** Opening Extracted records block **

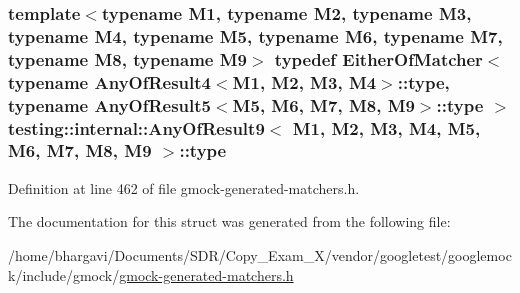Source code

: \subsubsection[{\texorpdfstring{type}{type}}]{\setlength{\rightskip}{0pt plus 5cm}template$<$typename M1, typename M2, typename M3, typename M4, typename M5, typename M6, typename M7, typename M8, typename M9$>$ typedef {\bf Either\+Of\+Matcher}$<$ typename {\bf Any\+Of\+Result4}$<$M1, M2, M3, M4$>$\+::{\bf type}, typename {\bf Any\+Of\+Result5}$<$M5, M6, M7, M8, M9$>$\+::{\bf type} $>$ {\bf testing\+::internal\+::\+Any\+Of\+Result9}$<$ M1, M2, M3, M4, M5, M6, M7, M8, M9 $>$\+::{\bf type}}\hypertarget{structtesting_1_1internal_1_1_any_of_result9_a308935fb02c62f502044dcc7b0a2b464}{}\label{structtesting_1_1internal_1_1_any_of_result9_a308935fb02c62f502044dcc7b0a2b464}


Definition at line 462 of file gmock-\/generated-\/matchers.\+h.



The documentation for this struct was generated from the following file\+:\begin{DoxyCompactItemize}
\item 
/home/bhargavi/\+Documents/\+S\+D\+R/\+Copy\+\_\+\+Exam\+\_\+X/vendor/googletest/googlemock/include/gmock/\hyperlink{gmock-generated-matchers_8h}{gmock-\/generated-\/matchers.\+h}\end{DoxyCompactItemize}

** Closing Extracted records block **

• _Exercise_
Gather every line from the listing above in which "generated" appears, and copy those lines.

• _Your response_
Definition at line 462 of file gmock-\/generated-\/matchers.\+h.
The documentation for this struct was generated from the following file\+:\begin{DoxyCompactItemize}
/home/bhargavi/\+Documents/\+S\+D\+R/\+Copy\+\_\+\+Exam\+\_\+X/vendor/googletest/googlemock/include/gmock/\hyperlink{gmock-generated-matchers_8h}{gmock-\/generated-\/matchers.\+h}\end{DoxyCompactItemize}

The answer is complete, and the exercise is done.